Data items ▸
┌──

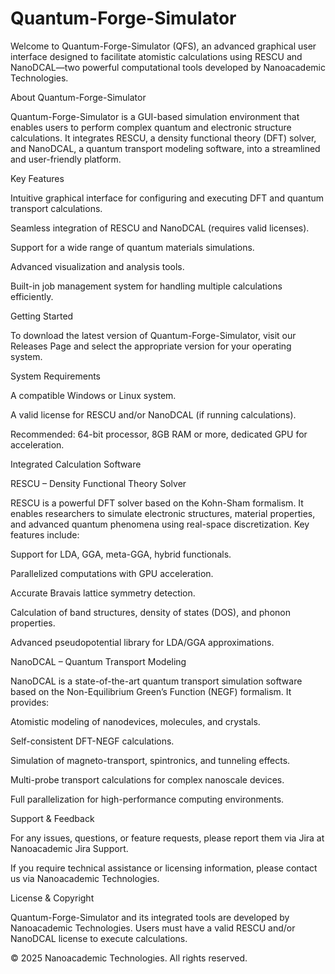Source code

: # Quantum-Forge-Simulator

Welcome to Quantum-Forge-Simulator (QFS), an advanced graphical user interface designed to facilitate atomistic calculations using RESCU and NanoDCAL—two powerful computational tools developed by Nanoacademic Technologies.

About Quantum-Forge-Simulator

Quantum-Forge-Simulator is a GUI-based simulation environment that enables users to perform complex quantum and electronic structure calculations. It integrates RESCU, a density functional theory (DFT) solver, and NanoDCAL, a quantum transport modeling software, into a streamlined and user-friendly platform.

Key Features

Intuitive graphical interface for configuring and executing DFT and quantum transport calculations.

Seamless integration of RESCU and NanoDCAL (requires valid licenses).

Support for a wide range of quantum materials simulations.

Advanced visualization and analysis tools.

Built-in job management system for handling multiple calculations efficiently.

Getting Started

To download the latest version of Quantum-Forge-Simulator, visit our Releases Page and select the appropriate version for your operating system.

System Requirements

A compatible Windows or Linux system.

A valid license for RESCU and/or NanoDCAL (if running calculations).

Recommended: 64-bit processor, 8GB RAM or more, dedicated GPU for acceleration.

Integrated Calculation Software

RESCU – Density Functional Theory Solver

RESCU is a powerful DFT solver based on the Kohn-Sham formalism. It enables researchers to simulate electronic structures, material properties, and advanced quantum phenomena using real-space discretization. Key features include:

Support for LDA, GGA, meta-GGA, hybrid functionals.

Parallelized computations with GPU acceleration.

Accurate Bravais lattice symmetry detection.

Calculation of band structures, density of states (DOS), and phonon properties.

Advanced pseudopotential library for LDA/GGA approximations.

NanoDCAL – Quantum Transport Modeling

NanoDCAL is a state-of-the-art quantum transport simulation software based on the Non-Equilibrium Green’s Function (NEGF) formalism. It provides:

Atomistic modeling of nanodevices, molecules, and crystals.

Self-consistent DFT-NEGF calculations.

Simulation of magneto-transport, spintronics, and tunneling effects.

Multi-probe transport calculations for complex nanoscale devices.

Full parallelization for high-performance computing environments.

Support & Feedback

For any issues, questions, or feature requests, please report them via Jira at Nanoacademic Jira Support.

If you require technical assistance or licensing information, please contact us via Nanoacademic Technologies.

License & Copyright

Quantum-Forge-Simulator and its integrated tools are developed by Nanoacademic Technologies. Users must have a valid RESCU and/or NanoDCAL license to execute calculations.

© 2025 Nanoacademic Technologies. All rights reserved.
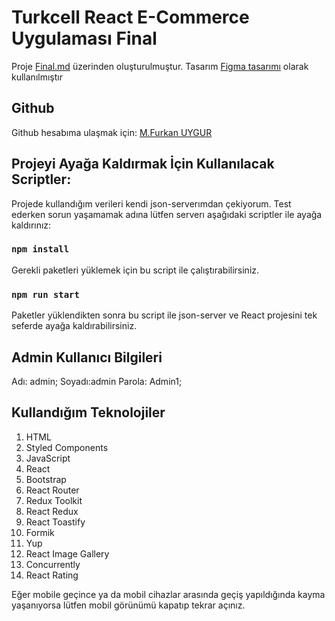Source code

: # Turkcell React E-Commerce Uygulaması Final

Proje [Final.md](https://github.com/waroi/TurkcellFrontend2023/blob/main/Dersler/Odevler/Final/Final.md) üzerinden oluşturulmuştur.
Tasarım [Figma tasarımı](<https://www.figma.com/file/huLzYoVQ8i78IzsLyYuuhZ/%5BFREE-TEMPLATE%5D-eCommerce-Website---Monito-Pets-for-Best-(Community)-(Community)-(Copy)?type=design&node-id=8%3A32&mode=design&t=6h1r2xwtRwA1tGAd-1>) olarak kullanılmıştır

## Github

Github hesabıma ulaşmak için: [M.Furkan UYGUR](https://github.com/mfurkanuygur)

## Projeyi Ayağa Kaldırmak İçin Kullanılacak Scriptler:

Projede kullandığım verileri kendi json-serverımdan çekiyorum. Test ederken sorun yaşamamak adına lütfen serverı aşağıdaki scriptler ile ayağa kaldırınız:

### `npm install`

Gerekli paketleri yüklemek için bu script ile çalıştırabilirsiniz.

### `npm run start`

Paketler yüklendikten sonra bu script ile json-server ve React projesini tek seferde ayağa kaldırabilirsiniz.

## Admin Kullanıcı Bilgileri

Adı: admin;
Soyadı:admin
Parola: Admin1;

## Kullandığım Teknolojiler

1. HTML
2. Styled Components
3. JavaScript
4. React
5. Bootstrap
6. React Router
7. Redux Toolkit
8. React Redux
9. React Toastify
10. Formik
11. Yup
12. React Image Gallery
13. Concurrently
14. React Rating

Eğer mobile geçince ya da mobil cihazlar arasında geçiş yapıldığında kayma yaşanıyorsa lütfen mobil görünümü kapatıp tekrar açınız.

└──
┌──

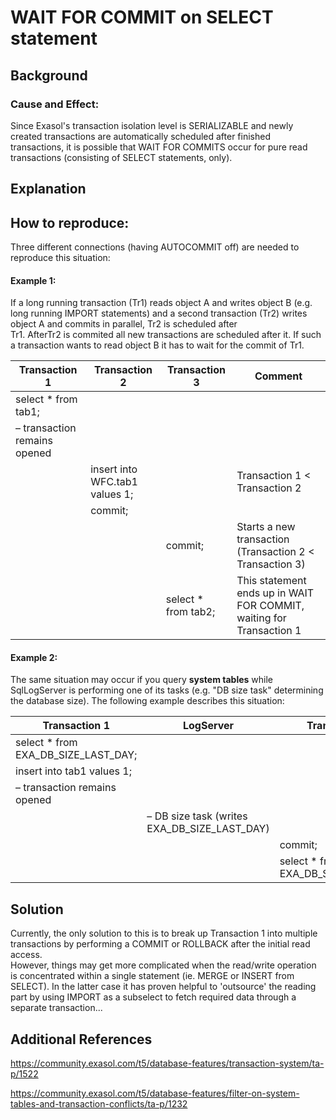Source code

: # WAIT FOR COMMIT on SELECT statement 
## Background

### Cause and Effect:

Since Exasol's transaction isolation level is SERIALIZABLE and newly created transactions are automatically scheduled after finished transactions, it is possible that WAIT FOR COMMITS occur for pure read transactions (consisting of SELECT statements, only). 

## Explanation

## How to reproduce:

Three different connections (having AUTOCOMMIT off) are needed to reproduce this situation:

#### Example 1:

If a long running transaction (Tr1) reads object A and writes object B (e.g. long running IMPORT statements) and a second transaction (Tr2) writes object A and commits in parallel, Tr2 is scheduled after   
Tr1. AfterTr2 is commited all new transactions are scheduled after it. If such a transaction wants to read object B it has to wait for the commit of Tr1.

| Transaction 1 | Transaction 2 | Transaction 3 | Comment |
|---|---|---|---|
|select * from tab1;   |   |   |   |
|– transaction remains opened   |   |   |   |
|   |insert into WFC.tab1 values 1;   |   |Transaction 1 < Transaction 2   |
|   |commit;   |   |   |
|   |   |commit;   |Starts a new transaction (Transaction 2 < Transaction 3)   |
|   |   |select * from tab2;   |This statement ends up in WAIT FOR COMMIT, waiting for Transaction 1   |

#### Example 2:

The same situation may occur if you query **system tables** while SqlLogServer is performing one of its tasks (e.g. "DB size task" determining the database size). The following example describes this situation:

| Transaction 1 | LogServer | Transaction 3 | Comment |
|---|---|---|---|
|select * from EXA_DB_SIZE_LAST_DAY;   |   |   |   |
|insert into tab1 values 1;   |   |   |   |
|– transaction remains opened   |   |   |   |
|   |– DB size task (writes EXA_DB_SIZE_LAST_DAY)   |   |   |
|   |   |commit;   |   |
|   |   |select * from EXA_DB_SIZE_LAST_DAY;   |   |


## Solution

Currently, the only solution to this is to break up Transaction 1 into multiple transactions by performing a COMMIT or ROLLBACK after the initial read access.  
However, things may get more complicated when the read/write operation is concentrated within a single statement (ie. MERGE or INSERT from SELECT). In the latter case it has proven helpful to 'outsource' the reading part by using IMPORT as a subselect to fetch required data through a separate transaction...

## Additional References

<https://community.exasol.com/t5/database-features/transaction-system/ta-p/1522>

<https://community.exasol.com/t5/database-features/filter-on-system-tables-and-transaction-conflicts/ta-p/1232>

└──
┌──

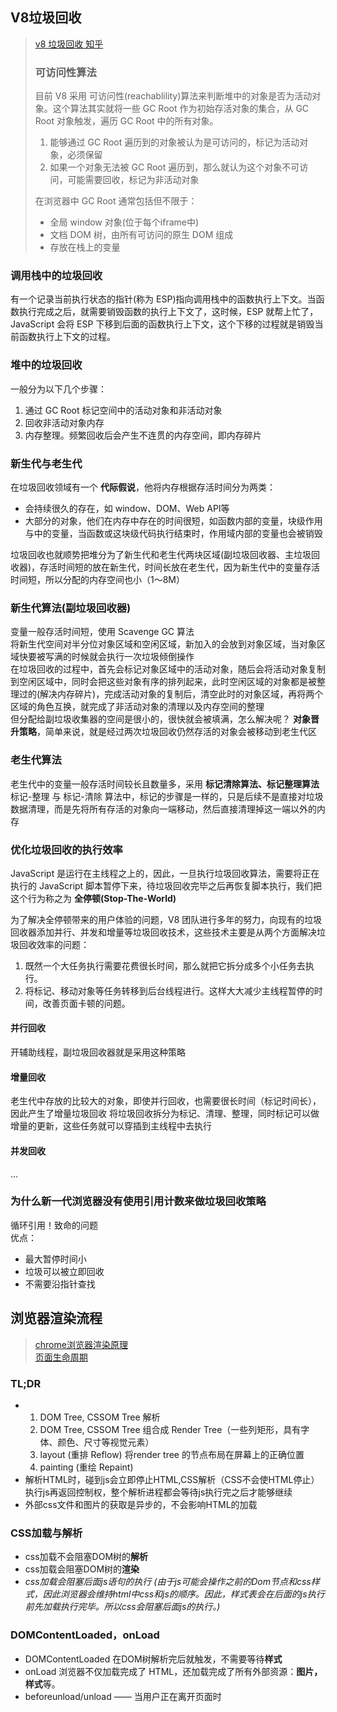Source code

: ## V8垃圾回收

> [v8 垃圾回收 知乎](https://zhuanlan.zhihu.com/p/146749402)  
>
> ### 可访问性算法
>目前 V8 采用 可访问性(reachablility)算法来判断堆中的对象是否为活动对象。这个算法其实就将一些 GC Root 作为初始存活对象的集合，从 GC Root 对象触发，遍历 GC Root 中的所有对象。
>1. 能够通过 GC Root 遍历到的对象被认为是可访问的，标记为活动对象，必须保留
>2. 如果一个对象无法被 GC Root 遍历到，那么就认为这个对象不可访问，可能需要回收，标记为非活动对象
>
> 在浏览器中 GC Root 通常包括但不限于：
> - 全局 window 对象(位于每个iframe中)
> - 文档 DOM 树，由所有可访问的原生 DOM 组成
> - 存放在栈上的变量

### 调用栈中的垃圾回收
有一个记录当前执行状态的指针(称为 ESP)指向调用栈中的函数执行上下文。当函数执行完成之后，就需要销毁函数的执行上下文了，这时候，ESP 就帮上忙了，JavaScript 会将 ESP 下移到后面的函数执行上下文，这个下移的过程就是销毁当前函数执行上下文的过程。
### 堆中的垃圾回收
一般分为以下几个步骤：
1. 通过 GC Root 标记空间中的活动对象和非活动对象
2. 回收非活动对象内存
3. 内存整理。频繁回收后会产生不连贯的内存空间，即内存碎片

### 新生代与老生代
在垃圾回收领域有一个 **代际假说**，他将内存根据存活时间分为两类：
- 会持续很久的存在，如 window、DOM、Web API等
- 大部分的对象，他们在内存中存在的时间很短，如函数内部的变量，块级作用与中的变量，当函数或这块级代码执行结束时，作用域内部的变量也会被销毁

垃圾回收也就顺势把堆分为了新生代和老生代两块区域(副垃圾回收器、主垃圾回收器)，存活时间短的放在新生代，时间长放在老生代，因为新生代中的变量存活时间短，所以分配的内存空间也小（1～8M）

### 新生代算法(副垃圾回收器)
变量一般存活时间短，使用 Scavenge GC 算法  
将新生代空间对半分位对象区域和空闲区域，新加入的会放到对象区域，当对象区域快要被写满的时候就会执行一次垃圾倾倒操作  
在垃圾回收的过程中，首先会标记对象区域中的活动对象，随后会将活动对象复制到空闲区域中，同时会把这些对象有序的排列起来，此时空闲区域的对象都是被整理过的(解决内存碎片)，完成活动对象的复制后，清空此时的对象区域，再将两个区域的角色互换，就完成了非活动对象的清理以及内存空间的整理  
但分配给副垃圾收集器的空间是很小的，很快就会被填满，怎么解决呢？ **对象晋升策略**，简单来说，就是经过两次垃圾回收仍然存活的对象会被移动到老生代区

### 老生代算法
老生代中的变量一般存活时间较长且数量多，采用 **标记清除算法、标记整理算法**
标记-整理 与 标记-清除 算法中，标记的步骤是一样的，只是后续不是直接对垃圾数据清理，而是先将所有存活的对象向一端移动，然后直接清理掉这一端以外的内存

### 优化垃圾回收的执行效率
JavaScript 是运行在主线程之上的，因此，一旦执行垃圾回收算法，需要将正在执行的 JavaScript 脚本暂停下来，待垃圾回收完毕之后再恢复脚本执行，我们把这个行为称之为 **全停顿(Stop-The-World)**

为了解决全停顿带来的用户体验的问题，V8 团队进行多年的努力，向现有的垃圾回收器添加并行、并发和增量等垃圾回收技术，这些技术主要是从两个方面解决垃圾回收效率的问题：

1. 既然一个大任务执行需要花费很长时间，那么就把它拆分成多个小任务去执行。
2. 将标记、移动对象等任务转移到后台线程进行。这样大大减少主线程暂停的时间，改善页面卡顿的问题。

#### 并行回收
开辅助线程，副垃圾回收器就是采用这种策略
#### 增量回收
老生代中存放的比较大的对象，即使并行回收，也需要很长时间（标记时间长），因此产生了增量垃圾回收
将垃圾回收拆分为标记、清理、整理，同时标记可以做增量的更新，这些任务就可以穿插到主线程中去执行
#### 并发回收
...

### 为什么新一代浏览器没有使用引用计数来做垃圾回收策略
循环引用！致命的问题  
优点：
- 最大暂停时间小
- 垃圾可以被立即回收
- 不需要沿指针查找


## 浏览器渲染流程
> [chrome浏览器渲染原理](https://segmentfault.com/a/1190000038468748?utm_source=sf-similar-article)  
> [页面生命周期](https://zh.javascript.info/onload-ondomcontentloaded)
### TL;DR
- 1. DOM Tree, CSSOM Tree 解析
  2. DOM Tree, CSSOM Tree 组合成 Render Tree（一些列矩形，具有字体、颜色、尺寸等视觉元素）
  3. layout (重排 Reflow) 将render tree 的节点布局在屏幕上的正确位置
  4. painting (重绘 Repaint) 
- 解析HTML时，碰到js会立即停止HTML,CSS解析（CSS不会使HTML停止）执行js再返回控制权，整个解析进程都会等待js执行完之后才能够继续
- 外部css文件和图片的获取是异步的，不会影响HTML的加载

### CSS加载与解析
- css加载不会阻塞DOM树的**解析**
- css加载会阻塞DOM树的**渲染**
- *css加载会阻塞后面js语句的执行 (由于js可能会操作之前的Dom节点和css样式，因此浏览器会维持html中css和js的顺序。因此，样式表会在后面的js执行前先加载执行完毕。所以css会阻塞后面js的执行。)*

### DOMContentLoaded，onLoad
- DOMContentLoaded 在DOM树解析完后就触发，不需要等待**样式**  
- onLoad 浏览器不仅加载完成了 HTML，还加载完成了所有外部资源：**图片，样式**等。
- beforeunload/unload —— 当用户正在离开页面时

└──

Work to complete ▸
For this exercise, find all lines in the records containing the word "Technologies" and copy them.

Solution to the problem ▸
Welcome to Quantum-Forge-Simulator (QFS), an advanced graphical user interface designed to facilitate atomistic calculations using RESCU and NanoDCAL—two powerful computational tools developed by Nanoacademic Technologies.
If you require technical assistance or licensing information, please contact us via Nanoacademic Technologies.
Quantum-Forge-Simulator and its integrated tools are developed by Nanoacademic Technologies. Users must have a valid RESCU and/or NanoDCAL license to execute calculations.
© 2025 Nanoacademic Technologies. All rights reserved.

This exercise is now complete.